TRY IT:
Every line below from the one containing "你才被动。那我们下个音频再见。" through the one containing "The brain of" must be transcribed exactly. Omit all lines outside that stretch.

(Dataset entries)

- Opening Delimiter -

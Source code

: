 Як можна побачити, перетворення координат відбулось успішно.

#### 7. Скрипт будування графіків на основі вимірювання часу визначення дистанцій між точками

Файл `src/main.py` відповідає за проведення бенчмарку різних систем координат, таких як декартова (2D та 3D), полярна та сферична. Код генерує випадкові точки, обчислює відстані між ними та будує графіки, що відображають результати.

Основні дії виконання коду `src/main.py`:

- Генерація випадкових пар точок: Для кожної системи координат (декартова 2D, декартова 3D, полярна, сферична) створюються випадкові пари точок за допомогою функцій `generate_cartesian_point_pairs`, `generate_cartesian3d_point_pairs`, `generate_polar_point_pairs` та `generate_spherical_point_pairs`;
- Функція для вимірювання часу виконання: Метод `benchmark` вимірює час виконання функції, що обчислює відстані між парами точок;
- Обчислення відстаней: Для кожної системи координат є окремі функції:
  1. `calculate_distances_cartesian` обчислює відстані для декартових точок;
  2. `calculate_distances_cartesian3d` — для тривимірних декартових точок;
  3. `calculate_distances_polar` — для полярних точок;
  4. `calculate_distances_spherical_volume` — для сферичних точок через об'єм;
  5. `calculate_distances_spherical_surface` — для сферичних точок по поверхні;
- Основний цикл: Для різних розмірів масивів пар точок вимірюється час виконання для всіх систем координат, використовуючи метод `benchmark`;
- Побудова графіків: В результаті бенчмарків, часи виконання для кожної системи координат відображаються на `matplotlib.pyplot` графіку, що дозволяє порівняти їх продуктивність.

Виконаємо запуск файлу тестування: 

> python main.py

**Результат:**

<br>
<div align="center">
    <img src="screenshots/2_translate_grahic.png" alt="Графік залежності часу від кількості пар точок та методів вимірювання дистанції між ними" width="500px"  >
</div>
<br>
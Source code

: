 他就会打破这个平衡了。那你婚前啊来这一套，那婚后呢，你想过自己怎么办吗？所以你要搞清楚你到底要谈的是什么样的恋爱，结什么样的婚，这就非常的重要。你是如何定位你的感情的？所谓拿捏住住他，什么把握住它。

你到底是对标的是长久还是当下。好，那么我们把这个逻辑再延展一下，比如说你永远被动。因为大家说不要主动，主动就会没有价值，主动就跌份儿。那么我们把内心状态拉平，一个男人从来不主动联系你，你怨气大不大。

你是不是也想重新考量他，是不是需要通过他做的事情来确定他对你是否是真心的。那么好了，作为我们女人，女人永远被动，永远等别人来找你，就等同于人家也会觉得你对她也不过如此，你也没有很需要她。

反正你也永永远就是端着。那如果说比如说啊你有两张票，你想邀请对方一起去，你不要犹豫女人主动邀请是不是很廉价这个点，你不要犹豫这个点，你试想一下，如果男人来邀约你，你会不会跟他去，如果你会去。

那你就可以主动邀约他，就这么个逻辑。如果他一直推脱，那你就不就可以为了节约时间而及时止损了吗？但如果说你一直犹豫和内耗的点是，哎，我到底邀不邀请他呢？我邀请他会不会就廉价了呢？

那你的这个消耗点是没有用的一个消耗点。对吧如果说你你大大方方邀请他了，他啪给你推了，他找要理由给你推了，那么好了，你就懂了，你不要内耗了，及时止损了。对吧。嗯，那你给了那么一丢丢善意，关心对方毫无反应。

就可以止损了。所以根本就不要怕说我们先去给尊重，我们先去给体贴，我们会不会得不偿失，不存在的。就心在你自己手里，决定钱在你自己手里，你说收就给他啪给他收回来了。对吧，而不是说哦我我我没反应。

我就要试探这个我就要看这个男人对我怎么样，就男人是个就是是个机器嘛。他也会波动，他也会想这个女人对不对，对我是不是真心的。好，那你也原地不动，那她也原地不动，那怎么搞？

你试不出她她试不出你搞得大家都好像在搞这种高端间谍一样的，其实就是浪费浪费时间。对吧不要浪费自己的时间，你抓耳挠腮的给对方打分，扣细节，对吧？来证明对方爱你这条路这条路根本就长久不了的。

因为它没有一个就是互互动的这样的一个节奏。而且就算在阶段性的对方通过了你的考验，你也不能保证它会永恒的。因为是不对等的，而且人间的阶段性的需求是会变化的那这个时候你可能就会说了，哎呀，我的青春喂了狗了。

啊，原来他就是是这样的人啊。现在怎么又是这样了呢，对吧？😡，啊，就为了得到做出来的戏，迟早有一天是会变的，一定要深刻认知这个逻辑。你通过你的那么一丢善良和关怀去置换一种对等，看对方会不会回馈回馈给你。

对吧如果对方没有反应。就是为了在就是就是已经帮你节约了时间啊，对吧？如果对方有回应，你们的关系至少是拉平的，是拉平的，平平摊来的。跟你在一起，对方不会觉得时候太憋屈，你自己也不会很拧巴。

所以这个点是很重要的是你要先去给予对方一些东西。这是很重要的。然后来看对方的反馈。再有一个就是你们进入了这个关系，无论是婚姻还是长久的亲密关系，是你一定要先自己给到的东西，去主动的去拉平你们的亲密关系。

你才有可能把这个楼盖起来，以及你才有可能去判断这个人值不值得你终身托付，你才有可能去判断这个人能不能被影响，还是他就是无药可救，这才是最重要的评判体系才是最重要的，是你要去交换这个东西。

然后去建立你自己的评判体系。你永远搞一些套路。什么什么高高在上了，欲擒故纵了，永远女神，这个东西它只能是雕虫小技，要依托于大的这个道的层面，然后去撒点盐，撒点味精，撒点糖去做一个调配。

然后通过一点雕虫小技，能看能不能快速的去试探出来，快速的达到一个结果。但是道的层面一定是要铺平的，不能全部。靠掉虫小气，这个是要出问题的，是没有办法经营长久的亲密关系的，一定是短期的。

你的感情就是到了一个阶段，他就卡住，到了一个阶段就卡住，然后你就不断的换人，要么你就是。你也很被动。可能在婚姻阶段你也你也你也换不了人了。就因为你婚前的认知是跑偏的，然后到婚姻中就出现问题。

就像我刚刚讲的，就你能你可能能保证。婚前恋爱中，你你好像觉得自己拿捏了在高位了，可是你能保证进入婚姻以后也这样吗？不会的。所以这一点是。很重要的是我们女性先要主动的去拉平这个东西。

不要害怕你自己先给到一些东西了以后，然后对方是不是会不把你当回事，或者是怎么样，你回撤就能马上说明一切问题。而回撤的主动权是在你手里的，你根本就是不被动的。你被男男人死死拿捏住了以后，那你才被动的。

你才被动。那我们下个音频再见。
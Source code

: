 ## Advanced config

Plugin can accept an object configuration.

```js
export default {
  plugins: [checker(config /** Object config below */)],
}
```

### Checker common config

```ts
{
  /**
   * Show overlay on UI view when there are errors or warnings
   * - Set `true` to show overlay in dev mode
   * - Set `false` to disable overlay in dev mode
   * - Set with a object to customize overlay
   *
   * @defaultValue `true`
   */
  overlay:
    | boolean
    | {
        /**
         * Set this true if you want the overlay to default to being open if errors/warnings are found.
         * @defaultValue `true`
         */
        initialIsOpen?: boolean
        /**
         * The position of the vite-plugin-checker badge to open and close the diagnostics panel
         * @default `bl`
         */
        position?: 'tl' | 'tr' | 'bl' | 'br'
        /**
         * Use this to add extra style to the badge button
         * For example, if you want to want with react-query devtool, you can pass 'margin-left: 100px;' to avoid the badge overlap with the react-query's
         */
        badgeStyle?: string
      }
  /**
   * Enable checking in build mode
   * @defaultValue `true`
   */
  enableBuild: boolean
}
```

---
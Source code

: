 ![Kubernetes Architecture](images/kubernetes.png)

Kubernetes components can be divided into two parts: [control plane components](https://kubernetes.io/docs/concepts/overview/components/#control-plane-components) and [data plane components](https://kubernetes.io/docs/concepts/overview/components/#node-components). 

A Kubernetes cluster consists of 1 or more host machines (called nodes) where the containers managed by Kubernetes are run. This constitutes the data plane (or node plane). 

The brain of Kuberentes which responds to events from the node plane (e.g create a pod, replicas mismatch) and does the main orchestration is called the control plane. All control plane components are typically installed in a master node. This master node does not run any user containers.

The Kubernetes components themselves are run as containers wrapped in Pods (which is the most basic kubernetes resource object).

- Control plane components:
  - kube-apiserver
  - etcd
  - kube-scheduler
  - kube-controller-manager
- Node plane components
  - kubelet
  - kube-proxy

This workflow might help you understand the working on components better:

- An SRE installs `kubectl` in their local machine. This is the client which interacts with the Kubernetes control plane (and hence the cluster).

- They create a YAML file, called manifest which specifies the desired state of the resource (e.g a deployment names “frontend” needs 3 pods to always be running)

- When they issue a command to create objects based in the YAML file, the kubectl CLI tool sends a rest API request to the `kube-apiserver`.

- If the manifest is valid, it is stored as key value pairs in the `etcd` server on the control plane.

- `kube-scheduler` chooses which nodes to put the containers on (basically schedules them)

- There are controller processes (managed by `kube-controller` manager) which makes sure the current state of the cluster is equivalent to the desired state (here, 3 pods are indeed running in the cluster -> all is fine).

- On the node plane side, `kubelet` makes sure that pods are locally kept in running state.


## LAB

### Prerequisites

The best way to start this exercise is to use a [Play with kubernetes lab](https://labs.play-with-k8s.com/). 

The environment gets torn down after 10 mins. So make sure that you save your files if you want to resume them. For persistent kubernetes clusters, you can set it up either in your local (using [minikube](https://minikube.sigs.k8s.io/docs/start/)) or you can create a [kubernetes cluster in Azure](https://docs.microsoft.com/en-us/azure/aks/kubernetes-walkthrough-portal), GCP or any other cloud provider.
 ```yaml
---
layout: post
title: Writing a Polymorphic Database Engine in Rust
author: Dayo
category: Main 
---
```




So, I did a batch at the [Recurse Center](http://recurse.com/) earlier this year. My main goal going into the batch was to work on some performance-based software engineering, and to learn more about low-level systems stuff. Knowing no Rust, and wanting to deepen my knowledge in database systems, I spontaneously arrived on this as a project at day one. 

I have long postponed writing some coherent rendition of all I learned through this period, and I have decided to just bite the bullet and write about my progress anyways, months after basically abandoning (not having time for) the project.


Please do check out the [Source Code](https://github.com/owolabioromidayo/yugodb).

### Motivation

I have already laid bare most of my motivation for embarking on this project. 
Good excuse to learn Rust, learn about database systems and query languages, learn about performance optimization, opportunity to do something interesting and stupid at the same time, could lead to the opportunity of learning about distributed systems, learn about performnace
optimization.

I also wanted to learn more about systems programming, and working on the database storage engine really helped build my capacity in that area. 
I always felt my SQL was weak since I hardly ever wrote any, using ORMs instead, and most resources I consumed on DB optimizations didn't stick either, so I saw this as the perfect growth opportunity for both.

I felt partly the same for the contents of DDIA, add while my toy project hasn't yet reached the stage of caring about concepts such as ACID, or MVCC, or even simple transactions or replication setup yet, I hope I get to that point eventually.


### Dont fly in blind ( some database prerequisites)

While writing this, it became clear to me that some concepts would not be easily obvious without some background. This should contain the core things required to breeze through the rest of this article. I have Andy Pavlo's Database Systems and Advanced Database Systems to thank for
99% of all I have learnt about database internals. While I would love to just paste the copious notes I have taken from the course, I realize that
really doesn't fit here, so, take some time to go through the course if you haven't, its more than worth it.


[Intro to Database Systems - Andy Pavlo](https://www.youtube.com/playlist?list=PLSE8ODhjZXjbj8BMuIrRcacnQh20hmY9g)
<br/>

- Closing Delimiter -

SOLUTION TO THIS PROBLEM:
你才被动。那我们下个音频再见。
Source code

: ## Advanced config

Plugin can accept an object configuration.

```js
export default {
  plugins: [checker(config /** Object config below */)],
}
```

### Checker common config

```ts
{
  /**
   * Show overlay on UI view when there are errors or warnings
   * - Set `true` to show overlay in dev mode
   * - Set `false` to disable overlay in dev mode
   * - Set with a object to customize overlay
   *
   * @defaultValue `true`
   */
  overlay:
    | boolean
    | {
        /**
         * Set this true if you want the overlay to default to being open if errors/warnings are found.
         * @defaultValue `true`
         */
        initialIsOpen?: boolean
        /**
         * The position of the vite-plugin-checker badge to open and close the diagnostics panel
         * @default `bl`
         */
        position?: 'tl' | 'tr' | 'bl' | 'br'
        /**
         * Use this to add extra style to the badge button
         * For example, if you want to want with react-query devtool, you can pass 'margin-left: 100px;' to avoid the badge overlap with the react-query's
         */
        badgeStyle?: string
      }
  /**
   * Enable checking in build mode
   * @defaultValue `true`
   */
  enableBuild: boolean
}
```

---
Source code

: ![Kubernetes Architecture](images/kubernetes.png)

Kubernetes components can be divided into two parts: [control plane components](https://kubernetes.io/docs/concepts/overview/components/#control-plane-components) and [data plane components](https://kubernetes.io/docs/concepts/overview/components/#node-components). 

A Kubernetes cluster consists of 1 or more host machines (called nodes) where the containers managed by Kubernetes are run. This constitutes the data plane (or node plane). 

The brain of Kuberentes which responds to events from the node plane (e.g create a pod, replicas mismatch) and does the main orchestration is called the control plane. All control plane components are typically installed in a master node. This master node does not run any user containers.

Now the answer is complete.